Emergence of $^4$H $J^\pi=1^-$ resonance in contact theories

TL;DR

This paper demonstrates the emergence of a stable $^4$H $J^=1^-$ resonance in contact theories using pionless EFT, revealing universal features of few-fermion systems and implications for nuclear physics.

Contribution

It shows a cutoff-stable resonance in $^4$H using three numerical methods, highlighting the importance of three-body scales and suggesting similar states in larger nuclei.

Findings

A universal $^4$H $J^=1^-$ resonance is found.

Resonance stability is independent of cutoff within a range.

Implications for powercounting in pionless EFT and larger nuclei.

Abstract

We obtain the $s$- and $p$-wave low-energy scattering parameters for n$^3$H elastic scattering and the position of the $^4$H $J^\pi=1^-$ resonance using the pionless effective field theory at leading order.

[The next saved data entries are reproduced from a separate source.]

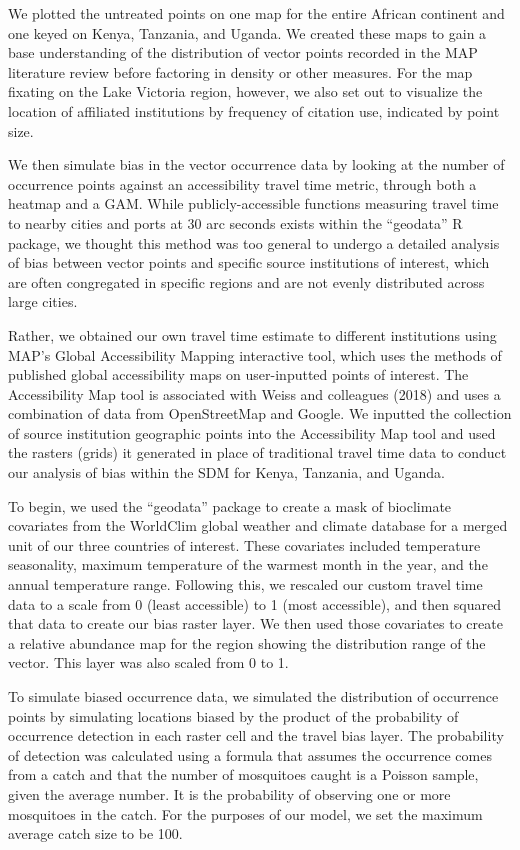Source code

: \documentclass[sn-nature]{sn-jnl}%
\begin{document}
{We plotted the untreated points on one map for the entire African continent and one keyed on Kenya, Tanzania, and Uganda. We created these maps to gain a base understanding of the distribution of vector points recorded in the MAP literature review before factoring in density or other measures. For the map fixating on the Lake Victoria region, however, we also set out to visualize the location of affiliated institutions by frequency of citation use, indicated by point size.

We then simulate bias in the vector occurrence data by looking at the number of occurrence points against an accessibility travel time metric, through both a heatmap and a GAM. While publicly-accessible functions measuring travel time to nearby cities and ports at 30 arc seconds exists within the “geodata” R package, we thought this method was too general to undergo a detailed analysis of bias between vector points and specific source institutions of interest, which are often congregated in specific regions and are not evenly distributed across large cities. 

Rather, we obtained our own travel time estimate to different institutions using MAP’s Global Accessibility Mapping interactive tool, which uses the methods of published global accessibility maps on user-inputted points of interest. The Accessibility Map tool is associated with Weiss and colleagues (2018) and uses a combination of data from OpenStreetMap and Google. We inputted the collection of source institution geographic points into the Accessibility Map tool and used the rasters (grids) it generated in place of traditional travel time data to conduct our analysis of bias within the SDM for Kenya, Tanzania, and Uganda.

To begin, we used the “geodata” package to create a mask of bioclimate covariates from the WorldClim global weather and climate database for a merged unit of our three countries of interest. These covariates included temperature seasonality, maximum temperature of the warmest month in the year, and the annual temperature range. Following this, we rescaled our custom travel time data to a scale from 0 (least accessible) to 1 (most accessible), and then squared that data to create our bias raster layer. We then used those covariates to create a relative abundance map for the region showing the distribution range of the vector. This layer was also scaled from 0 to 1. 

To simulate biased occurrence data, we simulated the distribution of occurrence points by
simulating locations biased by the product of the probability of occurrence detection in each raster cell and the travel bias layer. The probability of detection was calculated using a formula that assumes the occurrence comes from a catch and that the number of mosquitoes caught is a Poisson sample, given the average number. It is the probability of observing one or more mosquitoes in the catch. For the purposes of our model, we set the maximum average catch size to be 100. 

}
\end{document}
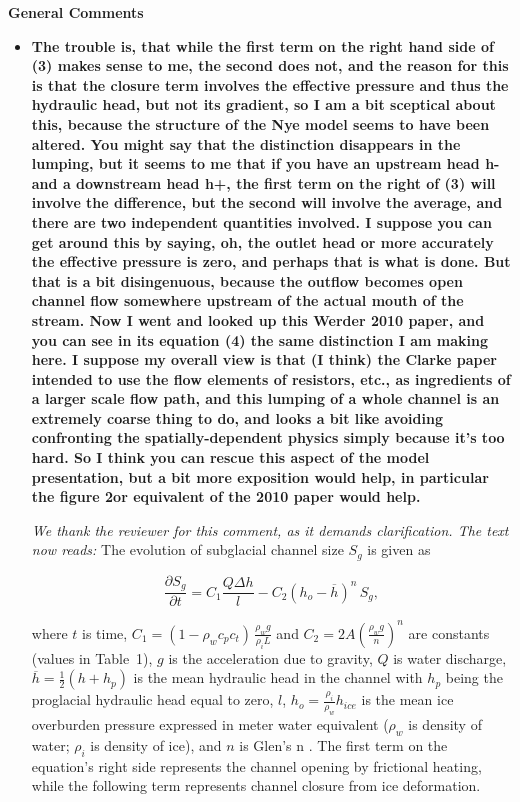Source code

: \documentclass[11pt]{article}
\title{}
\author{}
\begin{document}
\textbf{General Comments}

\begin{itemize}

\item \textbf{
    The trouble is, that while the first term on the right hand side of (3) makes sense to me, the second does not, and the reason for this is that the closure term involves the effective pressure and thus the hydraulic head, but not its gradient, so I am a bit sceptical about this, because the structure of the Nye model seems to have been altered.
    You might say that the distinction disappears in the lumping, but it seems to me that if you have an upstream head h- and a downstream head h+, the first term on the right of (3) will involve the difference, but the second will involve the average, and there are two independent quantities involved.
    I suppose you can get around this by saying, oh, the outlet head or more accurately the effective pressure is zero, and perhaps that is what is done.
    But that is a bit disingenuous, because the outflow becomes open channel flow somewhere upstream of the actual mouth of the stream.
    Now I went and looked up this Werder 2010 paper, and you can see in its equation (4) the same distinction I am making here.
    I suppose my overall view is that (I think) the Clarke paper intended to use the flow elements of resistors, etc., as ingredients of a larger scale flow path, and this lumping of a whole channel is an extremely coarse thing to do, and looks a bit like avoiding confronting the spatially-dependent physics simply because it’s too hard.
    So I think you can rescue this aspect of the model presentation, but a bit more exposition would help, in particular the figure 2or equivalent of the 2010 paper would help.}


  \textit{We thank the reviewer for this comment, as it demands clarification. The text now reads:}
  The evolution of subglacial channel size $S_g$ is given as
  \begin{linenomath*}
    \begin{equation}
      \label{eq:dS_dt}
      \frac{\partial S_g}{\partial t} = C_1 \frac{Q \Delta h}{l} - C_2 \left(h_{o}-\overline{h}\right)^n\,S_g,
    \end{equation}
  \end{linenomath*}
  \noindent where $t$ is time, $C_1= (1-\rho_wc_pc_t)\,\frac{\rho_wg}{\rho_iL}$ and $C_2=2A(\frac{\rho_wg}{n})^n$ are constants (values in Table~1), $g$ is the acceleration due to gravity, $Q$ is water discharge, $\overline{h}=\frac{1}{2}(h+h_p)$ is the mean hydraulic head in the channel with $h_p$ being the proglacial hydraulic head equal to zero, $l$, $h_{o}= \frac{\rho_i}{\rho_w} h_{ice}$ is the mean ice overburden pressure expressed in meter water equivalent ($\rho_w$ is density of water; $\rho_i$ is density of ice), and $n$ is Glen's n \citep[usually $n=3$; ][]{glen1955}.
  The first term on the equation's right side represents the channel opening by frictional heating, while the following term represents channel closure from ice deformation.



\end{itemize}
\end{document}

Results are extracted with three numerical techniques: confining the system in a harmonic oscillator trap, solving the Faddeev-Yakubovsky equations in configuration space, and using an effective two-body cluster approach. The renormalization of the theory for the relevant amplitudes is assessed in a cutoff-regulator range between $1\,\text{fm}^{-1}$ and $10\,\text{fm}^{-1}$. Most remarkably, we find a cutoff-stable/RG-invariant resonance in the $^4$H $J^\pi=1^-$ system. This $p$-wave resonance is a universal consequence of a shallow two-body state and the introduction of a three-body $s$-wave scale set by the triton binding energy. The stabilization of a resonant state in a few-fermion system through pure contact interactions has a significant consequence for the powercounting of the pionless theory. Specifically, it suggests the appearance of similar resonant states also in larger nuclei, like 16-oxygen, in which the theory's leading order does not predict stable states. Those resonances would provide a starting state to be moved to the correct physical position by the perturbative insertion of sub-leading orders, possibly resolving the discrepancy between data and contact EFT.